■ EXERCISE DATA
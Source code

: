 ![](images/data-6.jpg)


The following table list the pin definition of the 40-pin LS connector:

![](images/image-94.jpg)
==
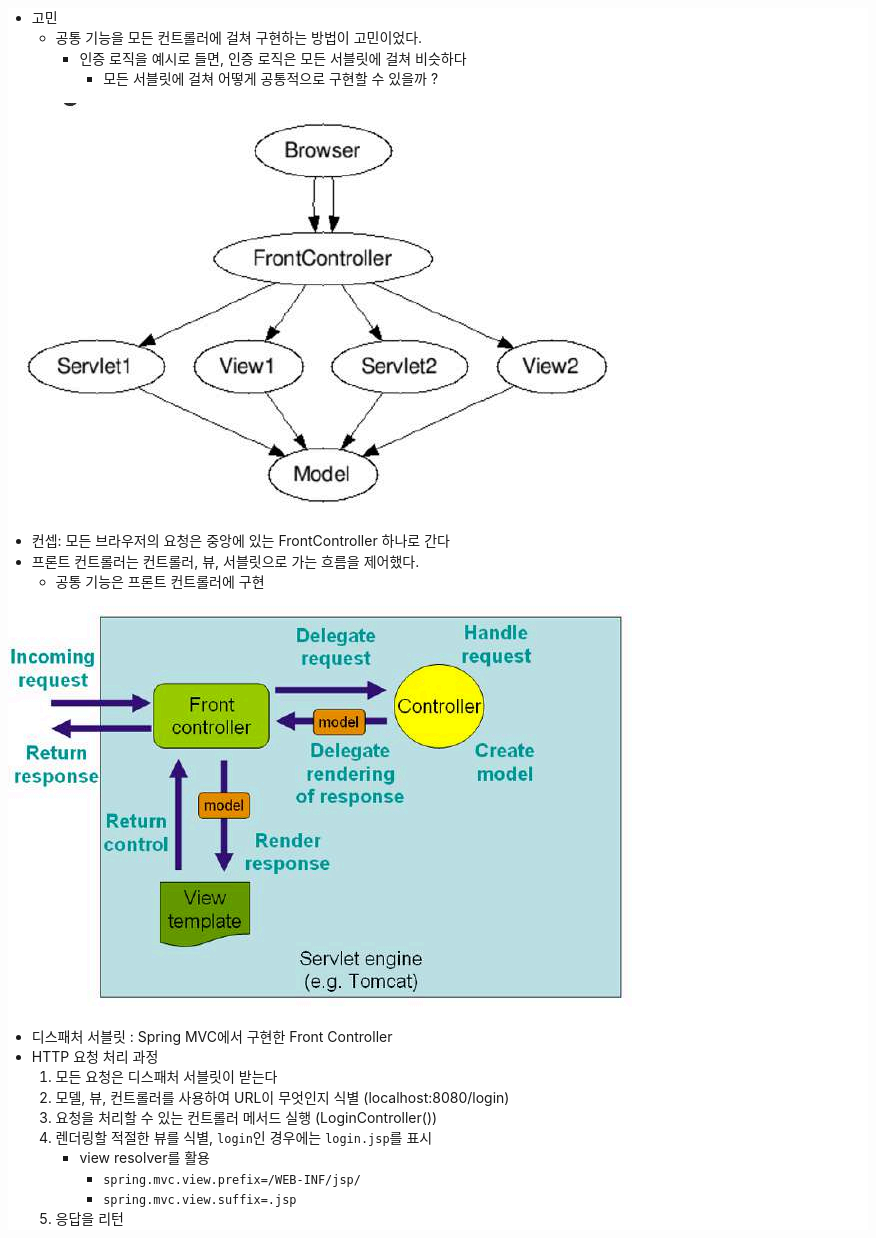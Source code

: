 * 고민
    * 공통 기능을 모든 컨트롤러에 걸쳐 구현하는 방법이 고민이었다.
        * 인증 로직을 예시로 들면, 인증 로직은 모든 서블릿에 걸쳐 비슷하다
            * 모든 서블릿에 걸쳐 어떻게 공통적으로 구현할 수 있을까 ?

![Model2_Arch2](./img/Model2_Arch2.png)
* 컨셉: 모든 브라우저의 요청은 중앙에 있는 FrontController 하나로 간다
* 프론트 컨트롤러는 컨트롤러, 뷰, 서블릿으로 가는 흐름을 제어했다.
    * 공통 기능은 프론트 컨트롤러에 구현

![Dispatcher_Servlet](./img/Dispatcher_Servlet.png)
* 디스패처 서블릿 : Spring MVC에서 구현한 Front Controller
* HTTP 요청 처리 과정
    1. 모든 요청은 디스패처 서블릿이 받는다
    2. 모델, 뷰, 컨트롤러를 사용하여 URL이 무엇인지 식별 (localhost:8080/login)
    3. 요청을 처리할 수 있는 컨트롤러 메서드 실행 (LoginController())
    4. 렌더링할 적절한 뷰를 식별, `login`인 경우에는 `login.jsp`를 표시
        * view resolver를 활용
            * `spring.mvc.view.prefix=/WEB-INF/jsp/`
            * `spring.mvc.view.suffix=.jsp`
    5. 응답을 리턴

■ YOUR ASSIGNMENT
Filter the data down to the lines that contain the string "디스패처", and copy them.

■ RESULT OF THIS TASK
* 디스패처 서블릿 : Spring MVC에서 구현한 Front Controller
    1. 모든 요청은 디스패처 서블릿이 받는다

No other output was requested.